Saved data entries
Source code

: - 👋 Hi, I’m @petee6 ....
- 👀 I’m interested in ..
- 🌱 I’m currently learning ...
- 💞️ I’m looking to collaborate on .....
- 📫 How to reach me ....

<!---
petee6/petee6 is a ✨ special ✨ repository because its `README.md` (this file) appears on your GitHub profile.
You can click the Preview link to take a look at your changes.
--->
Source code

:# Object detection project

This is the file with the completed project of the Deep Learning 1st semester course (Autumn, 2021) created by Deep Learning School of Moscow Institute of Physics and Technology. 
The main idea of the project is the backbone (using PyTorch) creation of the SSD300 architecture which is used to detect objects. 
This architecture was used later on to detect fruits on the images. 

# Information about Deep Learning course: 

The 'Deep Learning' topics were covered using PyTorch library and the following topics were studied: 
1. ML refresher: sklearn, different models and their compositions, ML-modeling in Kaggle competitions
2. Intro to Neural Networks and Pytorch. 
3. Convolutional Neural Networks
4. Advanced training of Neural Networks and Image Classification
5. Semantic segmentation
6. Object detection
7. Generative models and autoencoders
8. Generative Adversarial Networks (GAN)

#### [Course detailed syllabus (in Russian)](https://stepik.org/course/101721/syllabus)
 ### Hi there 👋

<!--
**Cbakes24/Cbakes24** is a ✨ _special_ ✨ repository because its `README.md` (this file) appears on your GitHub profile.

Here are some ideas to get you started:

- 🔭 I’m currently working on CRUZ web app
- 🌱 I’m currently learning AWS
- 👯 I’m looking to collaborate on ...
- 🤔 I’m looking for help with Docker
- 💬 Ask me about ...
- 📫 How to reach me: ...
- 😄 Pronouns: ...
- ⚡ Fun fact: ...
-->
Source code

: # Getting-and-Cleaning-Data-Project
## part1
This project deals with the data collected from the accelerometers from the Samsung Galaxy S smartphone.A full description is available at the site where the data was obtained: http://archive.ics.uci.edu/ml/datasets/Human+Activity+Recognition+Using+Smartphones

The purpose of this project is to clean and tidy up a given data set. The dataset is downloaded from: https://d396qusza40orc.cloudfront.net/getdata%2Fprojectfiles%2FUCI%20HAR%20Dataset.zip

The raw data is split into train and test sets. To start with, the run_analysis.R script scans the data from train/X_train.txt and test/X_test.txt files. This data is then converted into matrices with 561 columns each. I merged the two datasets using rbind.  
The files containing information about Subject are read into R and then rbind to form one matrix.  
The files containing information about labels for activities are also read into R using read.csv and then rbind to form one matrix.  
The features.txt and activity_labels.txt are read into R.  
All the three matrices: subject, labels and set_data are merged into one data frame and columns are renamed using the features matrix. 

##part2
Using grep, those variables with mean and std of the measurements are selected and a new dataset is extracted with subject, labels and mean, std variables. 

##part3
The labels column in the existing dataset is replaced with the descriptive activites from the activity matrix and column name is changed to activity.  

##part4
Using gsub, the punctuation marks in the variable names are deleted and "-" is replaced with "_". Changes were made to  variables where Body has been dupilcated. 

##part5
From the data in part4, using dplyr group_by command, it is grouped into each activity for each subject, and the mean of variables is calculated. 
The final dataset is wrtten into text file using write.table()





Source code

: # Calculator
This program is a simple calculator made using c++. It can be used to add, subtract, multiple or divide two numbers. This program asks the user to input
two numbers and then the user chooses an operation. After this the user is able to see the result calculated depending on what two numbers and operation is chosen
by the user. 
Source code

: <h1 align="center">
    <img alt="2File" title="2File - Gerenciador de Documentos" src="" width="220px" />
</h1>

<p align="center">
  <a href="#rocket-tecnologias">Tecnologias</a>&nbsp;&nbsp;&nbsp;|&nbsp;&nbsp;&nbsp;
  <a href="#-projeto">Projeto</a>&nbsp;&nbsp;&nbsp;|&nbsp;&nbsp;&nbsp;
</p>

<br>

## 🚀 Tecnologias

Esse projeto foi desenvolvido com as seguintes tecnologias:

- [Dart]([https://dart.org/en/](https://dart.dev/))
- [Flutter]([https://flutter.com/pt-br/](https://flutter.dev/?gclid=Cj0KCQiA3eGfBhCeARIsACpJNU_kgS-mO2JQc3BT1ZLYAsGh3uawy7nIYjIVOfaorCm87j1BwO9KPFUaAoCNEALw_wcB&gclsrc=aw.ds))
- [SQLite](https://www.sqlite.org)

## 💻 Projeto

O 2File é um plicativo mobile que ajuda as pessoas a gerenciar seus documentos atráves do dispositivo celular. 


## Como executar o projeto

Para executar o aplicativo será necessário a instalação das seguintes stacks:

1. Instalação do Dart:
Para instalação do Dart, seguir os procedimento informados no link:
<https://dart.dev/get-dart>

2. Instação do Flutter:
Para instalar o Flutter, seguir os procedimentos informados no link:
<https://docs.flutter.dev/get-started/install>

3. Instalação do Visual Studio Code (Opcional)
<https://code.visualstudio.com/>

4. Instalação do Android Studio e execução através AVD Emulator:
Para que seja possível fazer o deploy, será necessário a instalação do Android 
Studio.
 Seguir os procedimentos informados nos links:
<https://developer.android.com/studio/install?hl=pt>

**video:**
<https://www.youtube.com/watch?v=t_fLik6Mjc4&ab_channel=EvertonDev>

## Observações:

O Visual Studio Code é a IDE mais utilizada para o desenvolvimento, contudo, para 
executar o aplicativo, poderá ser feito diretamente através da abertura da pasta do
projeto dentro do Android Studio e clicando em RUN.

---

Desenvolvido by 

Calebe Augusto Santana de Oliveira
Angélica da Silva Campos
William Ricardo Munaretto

Exercise goal
The lines above that include "containing" should each be listed.

Written response
The files containing information about Subject are read into R and then rbind to form one matrix.  
The files containing information about labels for activities are also read into R using read.csv and then rbind to form one matrix.  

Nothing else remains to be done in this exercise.